Gazapcho is avoided by many people. The whole concept of soup being served cold being an anathema to north European tatsebuds. But I have known doubters convert to both Gazpacho and, my preferred option, Salmorejo.
I know of a Spanish foodie who eats very little else in the summer months other than Gazpacho. He tells me of an ancient Spanish proverb which, once translated, states: “You’ll never get an upset stomach from Gazpacho.”
And, do you know what? That is one of the more accurate Spanish proverbs i have come across. Of course the quality of Gazpacho you will be served when dining out across Spain will vary considerably. But a good Gazpacho is a taste of Spain that will linger with you for a long time.
It is a signature dish of Andalucia. In Latin the word Gazpacho equates to the word caspa which means “leftovers.” And that is very much how this classic meal began its days. Farmers in Spain developed the dish in to one that included fresh vegetables.
To this day the typical ingredients for a serving of Gazpacho include bread, garlic, salt, vinegar and top quality olive oil. Diced tomatoes, cucumber and bell peppers are added. Serious cooks and chefs still use a mortar and pestle to blend the ingredients though busy restaurant kitchens will obviously employ an electric blender.
Little pieces of toasted bread called tropezones will be served alongside the Gazpacho. Further peppers, oninons and even a hard boiled egg may be served in an accompanying dish for diners to add as they see fit.
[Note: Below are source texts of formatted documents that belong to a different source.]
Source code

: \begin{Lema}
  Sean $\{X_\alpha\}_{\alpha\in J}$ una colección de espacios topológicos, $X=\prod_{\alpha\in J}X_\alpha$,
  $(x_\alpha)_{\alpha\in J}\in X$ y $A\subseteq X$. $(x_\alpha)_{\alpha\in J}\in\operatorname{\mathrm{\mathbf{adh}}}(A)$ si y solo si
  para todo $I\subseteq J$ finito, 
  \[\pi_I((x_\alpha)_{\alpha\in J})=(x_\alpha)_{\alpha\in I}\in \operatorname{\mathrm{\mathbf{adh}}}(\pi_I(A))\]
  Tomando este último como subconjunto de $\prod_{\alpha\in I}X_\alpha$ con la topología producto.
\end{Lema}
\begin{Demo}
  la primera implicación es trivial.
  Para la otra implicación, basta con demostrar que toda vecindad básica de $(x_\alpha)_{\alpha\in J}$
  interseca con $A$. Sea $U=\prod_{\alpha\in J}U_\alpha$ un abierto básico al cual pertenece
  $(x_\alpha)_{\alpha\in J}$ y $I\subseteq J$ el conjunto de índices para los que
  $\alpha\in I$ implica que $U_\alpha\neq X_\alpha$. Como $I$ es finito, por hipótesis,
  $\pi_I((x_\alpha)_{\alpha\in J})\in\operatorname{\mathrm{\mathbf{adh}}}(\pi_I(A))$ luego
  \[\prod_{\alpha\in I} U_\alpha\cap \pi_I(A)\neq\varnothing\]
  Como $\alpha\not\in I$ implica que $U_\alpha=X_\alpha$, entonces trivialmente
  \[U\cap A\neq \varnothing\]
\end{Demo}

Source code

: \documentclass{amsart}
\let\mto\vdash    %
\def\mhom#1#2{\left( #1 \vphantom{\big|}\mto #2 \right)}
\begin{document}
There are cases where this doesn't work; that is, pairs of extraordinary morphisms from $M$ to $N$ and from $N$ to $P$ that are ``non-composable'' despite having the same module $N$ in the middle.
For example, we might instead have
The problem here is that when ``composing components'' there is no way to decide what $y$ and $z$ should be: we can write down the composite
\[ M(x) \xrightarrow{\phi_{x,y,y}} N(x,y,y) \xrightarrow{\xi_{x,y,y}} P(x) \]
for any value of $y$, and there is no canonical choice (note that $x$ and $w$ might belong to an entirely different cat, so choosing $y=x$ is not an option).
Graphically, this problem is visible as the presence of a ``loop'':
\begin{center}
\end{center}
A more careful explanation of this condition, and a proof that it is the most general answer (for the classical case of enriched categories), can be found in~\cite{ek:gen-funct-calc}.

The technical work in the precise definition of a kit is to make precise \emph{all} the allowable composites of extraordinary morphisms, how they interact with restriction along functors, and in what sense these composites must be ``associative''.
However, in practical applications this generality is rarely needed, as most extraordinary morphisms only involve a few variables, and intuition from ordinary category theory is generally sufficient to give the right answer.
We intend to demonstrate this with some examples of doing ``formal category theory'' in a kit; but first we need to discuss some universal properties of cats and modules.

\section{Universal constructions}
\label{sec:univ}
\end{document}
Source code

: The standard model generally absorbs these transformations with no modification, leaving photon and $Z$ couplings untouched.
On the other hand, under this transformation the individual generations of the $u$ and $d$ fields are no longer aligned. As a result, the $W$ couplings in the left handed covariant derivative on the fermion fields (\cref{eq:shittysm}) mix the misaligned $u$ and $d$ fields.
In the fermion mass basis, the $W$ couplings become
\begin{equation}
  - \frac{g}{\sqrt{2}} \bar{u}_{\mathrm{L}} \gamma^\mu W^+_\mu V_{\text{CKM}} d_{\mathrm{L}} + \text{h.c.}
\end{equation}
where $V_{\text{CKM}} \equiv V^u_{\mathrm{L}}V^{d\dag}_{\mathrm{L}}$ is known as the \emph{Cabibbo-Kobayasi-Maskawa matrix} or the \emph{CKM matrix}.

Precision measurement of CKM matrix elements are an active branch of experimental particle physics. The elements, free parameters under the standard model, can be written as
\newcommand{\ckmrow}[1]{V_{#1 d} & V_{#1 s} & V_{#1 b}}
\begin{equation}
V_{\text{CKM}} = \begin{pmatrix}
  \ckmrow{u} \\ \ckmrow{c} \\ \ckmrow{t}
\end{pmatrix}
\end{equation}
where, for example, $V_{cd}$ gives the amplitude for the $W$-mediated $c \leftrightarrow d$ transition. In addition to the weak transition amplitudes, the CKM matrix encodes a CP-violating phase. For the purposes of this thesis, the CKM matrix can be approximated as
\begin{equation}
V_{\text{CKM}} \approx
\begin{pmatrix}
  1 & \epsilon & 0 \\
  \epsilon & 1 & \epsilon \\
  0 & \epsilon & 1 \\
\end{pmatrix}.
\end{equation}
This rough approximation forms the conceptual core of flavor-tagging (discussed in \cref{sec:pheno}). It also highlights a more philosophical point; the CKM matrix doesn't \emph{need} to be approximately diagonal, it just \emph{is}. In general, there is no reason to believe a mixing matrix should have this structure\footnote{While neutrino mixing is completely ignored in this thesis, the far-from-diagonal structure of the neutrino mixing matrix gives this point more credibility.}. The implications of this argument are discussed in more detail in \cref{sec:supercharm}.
But Gazpacho is only one of a few cold soups you will be served or can make yourself.
Salmorejo is effectively a variation on the theme of Gazpacho. Salmorejo hails from Córdoba and they are very proud of this dish in the city famed for being the home of La Mezquita. I like Salmorejo Cordobés for its greater use of cooling tomatoes mixed with ham, eggs and – in some restaurants – tuna.
Another option for those willing to experiment with cold soups is Ajo Blanco (white garlic). Made using white bread, garlic, vinegar, oil and almonds, this dish also hails from Andalucia. In this case, Malaga. I like garlic so enjoying this cold soup has never been a problem for me. I find it best when the chef is a touch subtle with the garlic. You truly can have too much of a good thing.
In Malaga i have seen it served with locally produced Moscatel wine, raisins, grapes and even slices of apple.
I have a friend who has lived in Andalucia so long that she can make Gazpacho or Salmorejo with her eyes closed. But when it comes to eating i love to look at the colours on offer before sampling soup that is, a bit like revenge, a dish best served cold.